Nguyễn Hoàng Anh, CMSC Chairman delivers an opening speech at the meeting. —Photo courtesy of CMSC |
HÀ NỘI — The total revenue of parent companies of 19 corporations under the Committee for Management of State Capital at Enterprises (CMSC) reached more than VNĐ1.13 quadrillion (US$45 billion) in revenue in 2023.
This result was announced at a recent meeting of CMSC to review performance in 2023 and set tasks for 2024.
The 19 firms’ total revenue reached VNĐ1.13 quadrillion, equivalent to 105.1 per cent of this year’s target. The pre-tax profit reached approximately VNĐ53.26 trillion, representing 166.1 per cent of the target this year and 110.9 per cent of last year’s result.

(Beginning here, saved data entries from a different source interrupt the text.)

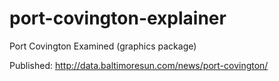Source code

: # port-covington-explainer
Port Covington Examined (graphics package)

Published: http://data.baltimoresun.com/news/port-covington/
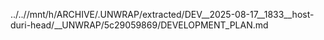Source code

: ../..//mnt/h/ARCHIVE/.UNWRAP/extracted/DEV__2025-08-17__1833__host-duri-head/__UNWRAP/5c29059869/DEVELOPMENT_PLAN.md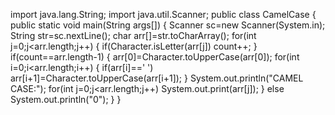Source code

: import java.lang.String;
import java.util.Scanner;
public class CamelCase
{
  public static void main(String args[])
  {
    Scanner sc=new Scanner(System.in);
    String str=sc.nextLine();
    char arr[]=str.toCharArray();
    for(int j=0;j<arr.length;j++)
    {
    if(Character.isLetter(arr[j])
      count++;
     }
     if(count==arr.length-1)
     {
    arr[0]=Character.toUpperCase(arr[0]);
    for(int i=0;i<arr.length;i++)
    {
      if(arr[i]==' ')
           arr[i+1]=Character.toUpperCase(arr[i+1]);
     }
     System.out.println("CAMEL CASE:");
     for(int j=0;j<arr.length;j++)
     System.out.print(arr[j]);
    }
    else
      System.out.println("0");
    }
   }
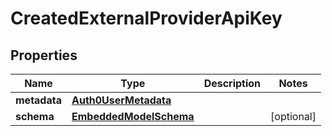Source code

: 
# CreatedExternalProviderApiKey

## Properties
Name | Type | Description | Notes
------------ | ------------- | ------------- | -------------
**metadata** | [**Auth0UserMetadata**](Auth0UserMetadata) |  | 
**schema** | [**EmbeddedModelSchema**](EmbeddedModelSchema) |  |  [optional]



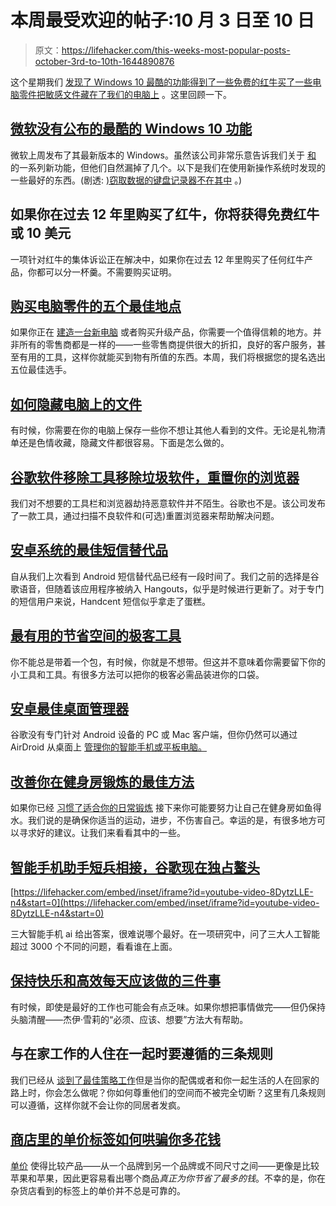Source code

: # 本周最受欢迎的帖子:10 月 3 日至 10 日

> 原文：<https://lifehacker.com/this-weeks-most-popular-posts-october-3rd-to-10th-1644890876>

这个星期我们 [发现了 Windows 10 最酷的功能](https://lifehacker.com/the-coolest-windows-10-features-microsoft-didnt-announc-1642802880)[得到了一些免费的红牛](http://lifehacker.com/you-get-free-red-bull-or-10-if-you-bought-one-in-the-l-1644046794)[买了一些电脑零件](http://lifehacker.com/five-best-places-to-buy-computer-parts-1642332463)[把敏感文件藏在了我们的电脑上](http://lifehacker.com/how-to-hide-files-on-your-computer-1642112044) 。这里回顾一下。



## [微软没有公布的最酷的 Windows 10 功能](http://lifehacker.com/the-coolest-windows-10-features-microsoft-didnt-announc-1642802880)

微软上周发布了其最新版本的 Windows。虽然该公司非常乐意告诉我们关于 [和](http://lifehacker.com/all-the-new-stuff-in-windows-10-1640838152) 的一系列新功能，但他们自然漏掉了几个。以下是我们在使用新操作系统时发现的一些最好的东西。(剧透: [)窃取数据的键盘记录器不在其中](https://lifehacker.com/windows-10s-keylogger-fiasco-has-been-blown-out-of-pr-1642931793) 。)

## 如果你在过去 12 年里购买了红牛，你将获得免费红牛或 10 美元

一项针对红牛的集体诉讼正在解决中，如果你在过去 12 年里购买了任何红牛产品，你都可以分一杯羹。不需要购买证明。

## [购买电脑零件的五个最佳地点](http://lifehacker.com/five-best-places-to-buy-computer-parts-1642332463)

如果你正在 [建造一台新电脑](http://lifehacker.com/the-best-pcs-you-can-build-for-300-600-and-1200-5840963) 或者购买升级产品，你需要一个值得信赖的地方。并非所有的零售商都是一样的——一些零售商提供很大的折扣，良好的客户服务，甚至有用的工具，这样你就能买到物有所值的东西。本周，我们将根据您的提名选出五位最佳选手。

## [如何隐藏电脑上的文件](http://lifehacker.com/how-to-hide-files-on-your-computer-1642112044)

有时候，你需要在你的电脑上保存一些你不想让其他人看到的文件。无论是礼物清单还是色情收藏，隐藏文件都很容易。下面是怎么做的。

## [谷歌软件移除工具移除垃圾软件，重置你的浏览器](http://lifehacker.com/googles-software-removal-tool-removes-crapware-resets-1642882825)

我们对不想要的工具栏和浏览器劫持恶意软件并不陌生。谷歌也不是。该公司发布了一款工具，通过扫描不良软件和(可选)重置浏览器来帮助解决问题。

## [安卓系统的最佳短信替代品](http://lifehacker.com/the-best-text-messaging-replacement-for-android-5858078)

自从我们上次看到 Android 短信替代品已经有一段时间了。我们之前的选择是谷歌语音，但随着该应用程序被纳入 Hangouts，似乎是时候进行更新了。对于专门的短信用户来说，Handcent 短信似乎拿走了蛋糕。

## [最有用的节省空间的极客工具](http://lifehacker.com/the-most-useful-space-saving-geek-tools-to-leave-your-b-1643347941)

你不能总是带着一个包，有时候，你就是不想带。但这并不意味着你需要留下你的小工具和工具。有很多方法可以把你的极客必需品装进你的口袋。

## [安卓最佳桌面管理器](http://lifehacker.com/the-best-desktop-manager-for-android-1642628063)

谷歌没有专门针对 Android 设备的 PC 或 Mac 客户端，但你仍然可以通过 AirDroid 从桌面上 [管理你的智能手机或平板电脑。](http://lifehacker.com/airdroid-2-lands-at-google-play-brings-web-based-remot-481662650)

## [改善你在健身房锻炼的最佳方法](http://lifehacker.com/the-best-ways-to-improve-your-workouts-at-the-gym-1644104160)

如果你已经 [习惯了适合你的日常锻炼](http://lifehacker.com/how-to-motivate-yourself-into-an-exercise-routine-youll-5950484) 接下来你可能要努力让自己在健身房如鱼得水。我们说的是确保你适当的运动，进步，不伤害自己。幸运的是，有很多地方可以寻求好的建议。让我们来看看其中的一些。

## [智能手机助手短兵相接，谷歌现在独占鳌头](http://lifehacker.com/smartphone-assistants-go-head-to-head-google-now-comes-1644478146)

 [https://lifehacker.com/embed/inset/iframe?id=youtube-video-8DytzLLE-n4&start=0](https://lifehacker.com/embed/inset/iframe?id=youtube-video-8DytzLLE-n4&start=0) 

三大智能手机 ai 给出答案，很难说哪个最好。在一项研究中，问了三大人工智能超过 3000 个不同的问题，看看谁在上面。

## [保持快乐和高效每天应该做的三件事](http://lifehacker.com/three-tasks-you-should-do-every-day-to-stay-happy-and-p-1643606164)

有时候，即使是最好的工作也可能会有点乏味。如果你想把事情做完——但仍保持头脑清醒——杰伊·雪莉的“必须、应该、想要”方法大有帮助。

## 与在家工作的人住在一起时要遵循的三条规则

我们已经从 [谈到了](http://lifehacker.com/five-things-i-wish-i-had-known-when-i-started-working-f-1497900668)[最佳策略](http://lifehacker.com/the-beginners-guide-to-working-from-home-733412770)[](http://lifehacker.com/how-to-work-from-home-without-going-insane-5858412)[工作](http://lifehacker.com/how-to-work-from-home-without-going-insane-5858412)但是当你的配偶或者和你一起生活的人在回家的路上时，你会怎么做呢？你如何尊重他们的空间而不被完全切断？这里有几条规则可以遵循，这样你就不会让你的同居者发疯。

## [商店里的单价标签如何哄骗你多花钱](http://lifehacker.com/how-the-unit-pricing-labels-in-stores-can-trick-you-int-1641793755)

[单价](http://lifehacker.com/look-for-unit-pricing-to-save-money-at-the-grocery-stor-5987916) 使得比较产品——从一个品牌到另一个品牌或不同尺寸之间——更像是比较苹果和苹果，因此更容易看出哪个商品*真正为你节省了最多的钱*。不幸的是，你在杂货店看到的标签上的单价并不总是可靠的。
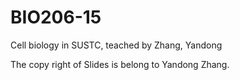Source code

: # BIO206-15
Cell biology in SUSTC, teached by Zhang, Yandong

The copy right of Slides is belong to Yandong Zhang.
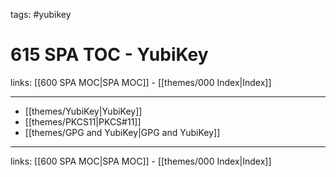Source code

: tags: #yubikey

# 615 SPA TOC - YubiKey

links: [[600 SPA MOC|SPA MOC]] - [[themes/000 Index|Index]]

---

* [[themes/YubiKey|YubiKey]]
* [[themes/PKCS11|PKCS#11]]
* [[themes/GPG and YubiKey|GPG and YubiKey]]

---
links: [[600 SPA MOC|SPA MOC]] - [[themes/000 Index|Index]]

Meanwhile, businesses have paid VNĐ79,25 trillion into the state coffers, which represents 199.9 per cent of the target this year and 120.2 per cent of the amount in 2022.

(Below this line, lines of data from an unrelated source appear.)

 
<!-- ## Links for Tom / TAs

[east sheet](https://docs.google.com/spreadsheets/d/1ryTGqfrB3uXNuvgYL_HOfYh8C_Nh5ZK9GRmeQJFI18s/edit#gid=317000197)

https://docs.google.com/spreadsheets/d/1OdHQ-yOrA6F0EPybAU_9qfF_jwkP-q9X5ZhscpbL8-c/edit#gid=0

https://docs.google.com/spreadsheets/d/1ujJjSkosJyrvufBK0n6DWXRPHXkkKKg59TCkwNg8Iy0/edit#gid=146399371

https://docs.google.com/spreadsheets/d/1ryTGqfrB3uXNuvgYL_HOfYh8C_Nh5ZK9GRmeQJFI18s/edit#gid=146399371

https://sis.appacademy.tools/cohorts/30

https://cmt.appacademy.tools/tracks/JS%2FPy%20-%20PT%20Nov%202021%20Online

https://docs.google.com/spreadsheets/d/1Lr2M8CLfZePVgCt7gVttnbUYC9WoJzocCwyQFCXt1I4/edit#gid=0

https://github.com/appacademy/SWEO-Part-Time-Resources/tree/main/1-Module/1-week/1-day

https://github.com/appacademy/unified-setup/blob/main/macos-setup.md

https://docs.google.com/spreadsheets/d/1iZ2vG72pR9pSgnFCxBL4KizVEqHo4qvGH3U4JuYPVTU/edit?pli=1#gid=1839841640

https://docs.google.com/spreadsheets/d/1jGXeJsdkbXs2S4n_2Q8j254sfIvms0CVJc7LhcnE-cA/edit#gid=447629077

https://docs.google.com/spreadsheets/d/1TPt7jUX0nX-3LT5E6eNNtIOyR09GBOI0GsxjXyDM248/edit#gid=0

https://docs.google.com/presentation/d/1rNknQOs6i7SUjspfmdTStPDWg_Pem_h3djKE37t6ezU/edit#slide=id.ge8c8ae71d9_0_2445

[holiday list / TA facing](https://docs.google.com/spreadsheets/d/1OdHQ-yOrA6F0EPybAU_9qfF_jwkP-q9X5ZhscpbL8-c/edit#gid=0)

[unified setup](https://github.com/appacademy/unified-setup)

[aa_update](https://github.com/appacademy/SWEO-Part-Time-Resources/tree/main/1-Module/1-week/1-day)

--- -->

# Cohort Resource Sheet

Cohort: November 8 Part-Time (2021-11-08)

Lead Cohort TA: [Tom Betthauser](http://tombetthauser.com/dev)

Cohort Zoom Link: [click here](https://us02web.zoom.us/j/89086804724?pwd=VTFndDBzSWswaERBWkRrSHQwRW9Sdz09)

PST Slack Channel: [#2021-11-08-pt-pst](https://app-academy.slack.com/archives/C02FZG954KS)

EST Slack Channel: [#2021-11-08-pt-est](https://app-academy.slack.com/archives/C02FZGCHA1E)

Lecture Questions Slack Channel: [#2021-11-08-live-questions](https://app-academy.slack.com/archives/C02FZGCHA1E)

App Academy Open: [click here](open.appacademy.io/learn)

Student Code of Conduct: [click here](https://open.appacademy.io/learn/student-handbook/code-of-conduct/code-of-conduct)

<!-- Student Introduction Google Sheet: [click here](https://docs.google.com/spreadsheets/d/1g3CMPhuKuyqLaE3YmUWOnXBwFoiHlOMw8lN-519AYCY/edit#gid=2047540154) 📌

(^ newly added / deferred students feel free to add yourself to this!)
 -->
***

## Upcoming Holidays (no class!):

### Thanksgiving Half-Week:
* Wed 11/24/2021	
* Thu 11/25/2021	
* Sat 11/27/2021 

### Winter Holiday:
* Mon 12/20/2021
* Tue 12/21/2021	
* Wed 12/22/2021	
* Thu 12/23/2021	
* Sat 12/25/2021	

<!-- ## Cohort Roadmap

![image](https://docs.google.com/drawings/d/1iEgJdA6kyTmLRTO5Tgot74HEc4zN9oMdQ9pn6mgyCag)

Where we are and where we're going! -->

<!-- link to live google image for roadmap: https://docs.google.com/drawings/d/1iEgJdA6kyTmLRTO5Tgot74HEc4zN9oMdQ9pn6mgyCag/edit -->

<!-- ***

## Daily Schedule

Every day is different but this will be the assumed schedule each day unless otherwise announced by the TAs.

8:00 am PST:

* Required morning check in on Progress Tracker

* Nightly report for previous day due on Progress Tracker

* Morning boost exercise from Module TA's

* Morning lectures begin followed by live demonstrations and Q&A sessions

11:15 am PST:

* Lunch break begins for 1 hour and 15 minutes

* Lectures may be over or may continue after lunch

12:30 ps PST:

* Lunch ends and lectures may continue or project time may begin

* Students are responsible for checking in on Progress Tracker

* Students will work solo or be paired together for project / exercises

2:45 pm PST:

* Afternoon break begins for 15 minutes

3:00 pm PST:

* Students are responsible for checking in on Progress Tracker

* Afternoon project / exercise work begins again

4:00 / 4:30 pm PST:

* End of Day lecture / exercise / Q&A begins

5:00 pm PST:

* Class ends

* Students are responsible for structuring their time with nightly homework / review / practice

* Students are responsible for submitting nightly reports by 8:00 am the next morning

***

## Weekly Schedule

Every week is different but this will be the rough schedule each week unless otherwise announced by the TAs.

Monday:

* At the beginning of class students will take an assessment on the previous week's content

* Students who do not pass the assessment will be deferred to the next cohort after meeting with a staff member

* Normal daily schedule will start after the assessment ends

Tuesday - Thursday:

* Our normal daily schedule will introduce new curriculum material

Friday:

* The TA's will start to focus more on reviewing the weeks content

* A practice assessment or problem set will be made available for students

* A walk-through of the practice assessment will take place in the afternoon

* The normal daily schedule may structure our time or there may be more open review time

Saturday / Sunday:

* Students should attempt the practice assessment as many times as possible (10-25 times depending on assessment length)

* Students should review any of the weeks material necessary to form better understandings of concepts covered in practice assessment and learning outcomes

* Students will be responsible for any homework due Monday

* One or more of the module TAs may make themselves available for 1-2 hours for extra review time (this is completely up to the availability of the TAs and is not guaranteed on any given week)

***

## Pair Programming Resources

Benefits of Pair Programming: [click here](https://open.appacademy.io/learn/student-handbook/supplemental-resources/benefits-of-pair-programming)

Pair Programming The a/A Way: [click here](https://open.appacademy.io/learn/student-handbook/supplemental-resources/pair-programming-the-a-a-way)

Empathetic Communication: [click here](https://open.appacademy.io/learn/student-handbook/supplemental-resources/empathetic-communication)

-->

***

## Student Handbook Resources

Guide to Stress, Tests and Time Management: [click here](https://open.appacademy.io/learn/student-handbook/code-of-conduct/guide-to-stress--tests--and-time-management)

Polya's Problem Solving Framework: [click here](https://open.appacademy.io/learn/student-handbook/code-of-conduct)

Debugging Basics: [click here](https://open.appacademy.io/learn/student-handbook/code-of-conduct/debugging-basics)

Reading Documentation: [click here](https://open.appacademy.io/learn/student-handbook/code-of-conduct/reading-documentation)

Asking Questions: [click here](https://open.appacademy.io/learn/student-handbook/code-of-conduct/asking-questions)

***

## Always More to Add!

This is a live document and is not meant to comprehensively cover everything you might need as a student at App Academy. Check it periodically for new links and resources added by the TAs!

In 2024, businesses plan to restructure, equitise, and divest state capital and focus on promoting digital transformation and contributing to the development of digital, green, and circular economies.
Võ Văn Dũng, the Standing Deputy Head of the Central Internal Affairs Committee, said that corporations needed to focus on developing corporate culture and strengthening key factors of culture in business operations and leadership.
Regarding development investment, the disbursed investment capital of 19 enterprises is more than VNĐ161 trillion. Those with high investment disbursement are in the energy sector, such as the Việt Nam National Coal and Mineral Industries Group (Vinacomin), the Việt Nam Oil and Gas Group (Petrovietnam), and Vietnam Electricity (EVN).
In addition, many transportation and energy infrastructure projects faced obstacles and difficulties in implementation.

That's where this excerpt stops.